Year of Publication

2022

College

Public Health

Date Available

10-16-2022

Degree Name

Master of Public Health (M.P.H.)

Committee Chair

Dr. Martha Riddell

Committee Member

Dr. Heather Bush

Committee Member

Dr. F. Douglas Scutchfield

Abstract

Background/Objectives: State Health Officials (SHOs), the physician-leaders of state public health departments in the US, have long been indicated as potential peacemakers between the fields of medicine and public health. However, the average term length of SHOs has declined in recent years. Meanwhile, the COVID-19 pandemic has increased public visibility of state public health departments and their leadership. Some have hypothesized that the political strain of the pandemic has further accelerated SHO turnover, compromising their leadership efficacy. Contrarily, others have suggested that the pandemic would force public health and organized medicine into closer collaborative alignment through a common enemy. To weigh these claims, this study aims to (1) evaluate the self-reported impact of “derailing factors” that contribute to SHO job turnover and unsuccessfulness, highlighting any factors that the pandemic might have exacerbated and (2) examine the impact of COVID-19 on formal collaborative efforts between medicine and public health, using SHOs and state medical society executives (SMEs) as surrogates for these groups.

Methods: Between August 1 and December 23, 2021, original cross-sectional survey feedback was requested from the entire population of current SHOs (N=51) and SHO alumni that left office between January 1 and June 30, 2020 (N=50).

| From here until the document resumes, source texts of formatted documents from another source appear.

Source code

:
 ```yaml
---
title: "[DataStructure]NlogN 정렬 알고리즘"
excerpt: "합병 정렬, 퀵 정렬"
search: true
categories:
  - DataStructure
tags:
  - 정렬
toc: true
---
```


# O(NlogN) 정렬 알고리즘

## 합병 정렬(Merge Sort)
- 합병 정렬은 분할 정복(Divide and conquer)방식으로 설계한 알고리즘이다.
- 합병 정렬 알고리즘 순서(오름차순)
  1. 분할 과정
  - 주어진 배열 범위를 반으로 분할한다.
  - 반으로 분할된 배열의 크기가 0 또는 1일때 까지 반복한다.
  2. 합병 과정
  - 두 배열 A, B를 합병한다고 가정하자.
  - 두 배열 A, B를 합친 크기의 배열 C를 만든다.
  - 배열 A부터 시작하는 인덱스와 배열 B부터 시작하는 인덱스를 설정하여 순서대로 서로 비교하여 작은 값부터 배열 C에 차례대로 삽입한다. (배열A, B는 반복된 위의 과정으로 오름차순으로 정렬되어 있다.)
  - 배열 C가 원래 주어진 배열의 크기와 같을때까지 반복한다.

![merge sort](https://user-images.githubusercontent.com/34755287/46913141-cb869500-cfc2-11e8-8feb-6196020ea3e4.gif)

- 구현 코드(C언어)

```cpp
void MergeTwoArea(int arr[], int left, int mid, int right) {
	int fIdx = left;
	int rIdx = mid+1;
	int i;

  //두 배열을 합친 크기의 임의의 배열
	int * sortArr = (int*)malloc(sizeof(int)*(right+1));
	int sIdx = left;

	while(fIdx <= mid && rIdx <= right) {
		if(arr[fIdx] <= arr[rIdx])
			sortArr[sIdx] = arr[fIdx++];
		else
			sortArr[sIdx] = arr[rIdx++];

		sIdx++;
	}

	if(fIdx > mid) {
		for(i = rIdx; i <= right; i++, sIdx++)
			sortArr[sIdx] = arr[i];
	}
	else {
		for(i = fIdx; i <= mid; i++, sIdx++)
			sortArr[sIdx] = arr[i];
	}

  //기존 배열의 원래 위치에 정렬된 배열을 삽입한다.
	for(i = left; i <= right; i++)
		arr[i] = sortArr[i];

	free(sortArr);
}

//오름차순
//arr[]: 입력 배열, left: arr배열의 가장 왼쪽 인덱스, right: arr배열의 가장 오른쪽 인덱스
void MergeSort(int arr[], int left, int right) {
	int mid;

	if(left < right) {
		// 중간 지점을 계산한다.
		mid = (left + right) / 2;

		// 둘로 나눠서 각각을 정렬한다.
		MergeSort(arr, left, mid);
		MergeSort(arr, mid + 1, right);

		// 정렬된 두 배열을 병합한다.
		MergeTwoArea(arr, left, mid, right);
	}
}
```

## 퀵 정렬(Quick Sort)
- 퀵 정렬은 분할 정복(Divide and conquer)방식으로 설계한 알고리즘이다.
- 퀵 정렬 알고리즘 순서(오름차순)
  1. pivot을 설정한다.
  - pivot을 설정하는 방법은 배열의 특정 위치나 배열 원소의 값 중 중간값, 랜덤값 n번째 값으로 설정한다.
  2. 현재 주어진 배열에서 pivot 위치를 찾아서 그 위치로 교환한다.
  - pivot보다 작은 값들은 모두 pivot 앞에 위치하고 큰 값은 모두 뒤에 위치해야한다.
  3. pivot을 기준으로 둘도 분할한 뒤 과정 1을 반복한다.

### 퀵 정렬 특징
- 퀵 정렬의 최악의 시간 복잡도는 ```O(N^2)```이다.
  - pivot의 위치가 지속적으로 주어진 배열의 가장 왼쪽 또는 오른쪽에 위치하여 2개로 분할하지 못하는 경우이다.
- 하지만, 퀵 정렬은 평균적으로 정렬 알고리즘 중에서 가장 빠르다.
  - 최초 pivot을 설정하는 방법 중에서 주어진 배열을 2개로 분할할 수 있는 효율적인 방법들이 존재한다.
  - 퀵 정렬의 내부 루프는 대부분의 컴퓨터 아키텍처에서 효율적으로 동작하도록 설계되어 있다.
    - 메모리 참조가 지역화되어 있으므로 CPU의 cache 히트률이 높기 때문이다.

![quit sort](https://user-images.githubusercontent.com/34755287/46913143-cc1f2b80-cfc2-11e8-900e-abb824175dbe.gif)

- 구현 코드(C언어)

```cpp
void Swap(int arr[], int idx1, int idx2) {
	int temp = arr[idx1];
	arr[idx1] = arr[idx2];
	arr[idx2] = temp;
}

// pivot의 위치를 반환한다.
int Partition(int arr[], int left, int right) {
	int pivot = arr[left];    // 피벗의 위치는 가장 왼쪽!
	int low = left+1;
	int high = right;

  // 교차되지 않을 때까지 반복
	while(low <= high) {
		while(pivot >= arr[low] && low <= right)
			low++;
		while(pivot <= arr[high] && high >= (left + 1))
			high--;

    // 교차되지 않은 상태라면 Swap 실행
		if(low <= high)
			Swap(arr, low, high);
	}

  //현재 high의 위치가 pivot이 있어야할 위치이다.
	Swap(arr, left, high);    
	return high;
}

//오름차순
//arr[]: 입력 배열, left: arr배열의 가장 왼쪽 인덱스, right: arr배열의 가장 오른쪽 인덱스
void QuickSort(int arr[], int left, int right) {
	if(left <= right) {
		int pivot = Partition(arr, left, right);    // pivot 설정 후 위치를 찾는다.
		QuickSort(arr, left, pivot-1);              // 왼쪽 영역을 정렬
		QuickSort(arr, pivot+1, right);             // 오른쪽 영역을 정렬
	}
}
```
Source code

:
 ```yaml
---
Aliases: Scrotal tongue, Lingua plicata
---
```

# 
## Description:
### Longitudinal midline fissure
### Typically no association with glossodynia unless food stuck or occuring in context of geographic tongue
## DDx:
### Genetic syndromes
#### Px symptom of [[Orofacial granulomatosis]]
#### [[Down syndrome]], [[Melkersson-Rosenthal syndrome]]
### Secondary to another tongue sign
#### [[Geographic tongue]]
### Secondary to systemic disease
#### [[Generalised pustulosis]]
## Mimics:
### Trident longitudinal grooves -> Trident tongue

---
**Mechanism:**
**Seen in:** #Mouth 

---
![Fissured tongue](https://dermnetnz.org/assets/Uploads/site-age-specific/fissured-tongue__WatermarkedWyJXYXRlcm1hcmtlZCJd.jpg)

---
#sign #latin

SHOs’ relative perceived importance of “derailing factors” during their tenure were compared to the relative frequency of derailers reported by area experts prior to the pandemic. Post-pandemic frequencies of formal collaborative activities between SHOs and SMEs were also collected and compared to pre-pandemic frequencies on the same activities. Free responses about communication between SHOs, SMEs, and other stakeholders was thematically post-coded.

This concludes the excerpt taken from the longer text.